Published by PaintingChef on 30 Nov 2012 at 04:28 pm
Home Improvement.
“Hey… when I leave here I’m going to run by Lowe’s and Home Depot and return those cabinet door handles we decided we didn’t like.”
“Okay.”
“Can I do anything else while I’m out? Do you want me to go ahead and pick up a stripper?”
“Blink… blink…”
“For the cabinets. A wood stripper.”
“Blink… blink…”
“STOP THAT! You know what I mean!”
“No. I do not need you to pick up a stripper. Wood or otherwise. The sheets in the guest room are dirty.”
“You’re no fun.”
Moral of the story kids? EMBRACE ADJECTIVES. They may very well be the difference in you driving to Lowe’s to return cabinet pulls and being found in a bloody pool with a very stabby stiletto in your eyeball.

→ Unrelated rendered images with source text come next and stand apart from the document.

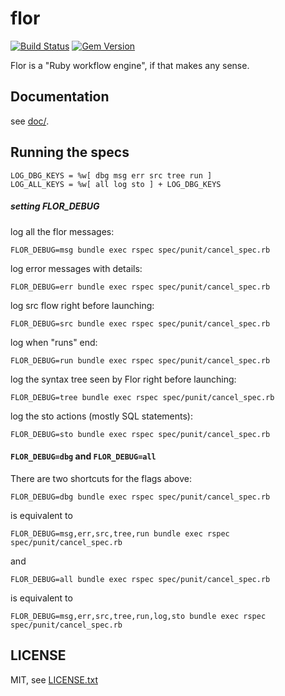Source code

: 
# flor

[![Build Status](https://secure.travis-ci.org/floraison/flor.svg)](http://travis-ci.org/floraison/flor)
[![Gem Version](https://badge.fury.io/rb/flor.svg)](http://badge.fury.io/rb/flor)

Flor is a "Ruby workflow engine", if that makes any sense.

## Documentation

see [doc/](tree/master/doc).

## Running the specs

    LOG_DBG_KEYS = %w[ dbg msg err src tree run ]
    LOG_ALL_KEYS = %w[ all log sto ] + LOG_DBG_KEYS

##### setting FLOR_DEBUG

log all the flor messages:
```
FLOR_DEBUG=msg bundle exec rspec spec/punit/cancel_spec.rb
```
log error messages with details:
```
FLOR_DEBUG=err bundle exec rspec spec/punit/cancel_spec.rb
```
log src flow right before launching:
```
FLOR_DEBUG=src bundle exec rspec spec/punit/cancel_spec.rb
```
log when "runs" end:
```
FLOR_DEBUG=run bundle exec rspec spec/punit/cancel_spec.rb
```
log the syntax tree seen by Flor right before launching:
```
FLOR_DEBUG=tree bundle exec rspec spec/punit/cancel_spec.rb
```
log the sto actions (mostly SQL statements):
```
FLOR_DEBUG=sto bundle exec rspec spec/punit/cancel_spec.rb
```

#### `FLOR_DEBUG=dbg` and `FLOR_DEBUG=all`

There are two shortcuts for the flags above:

```
FLOR_DEBUG=dbg bundle exec rspec spec/punit/cancel_spec.rb
```
is equivalent to
```
FLOR_DEBUG=msg,err,src,tree,run bundle exec rspec spec/punit/cancel_spec.rb
```

and

```
FLOR_DEBUG=all bundle exec rspec spec/punit/cancel_spec.rb
```
is equivalent to
```
FLOR_DEBUG=msg,err,src,tree,run,log,sto bundle exec rspec spec/punit/cancel_spec.rb
```


## LICENSE

MIT, see [LICENSE.txt](LICENSE.txt)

wake up on 15 Dec 2012 at 1:23 am #
20 children shot do death kind of makes your baking problems seem alittle stupid. technology has stolen your spark.
Susannah on 15 Dec 2012 at 10:59 am #
Yes. Because I knew on November 30th, WHEN I WROTE THIS, that something horribly tragic was going to happen on December 14th. Grow up.
sorry on 15 Dec 2012 at 12:10 pm #
youre 100% right, i shouldnt have wrote that. not sure how i even got to this site. sorry for being on your site. wont happen again.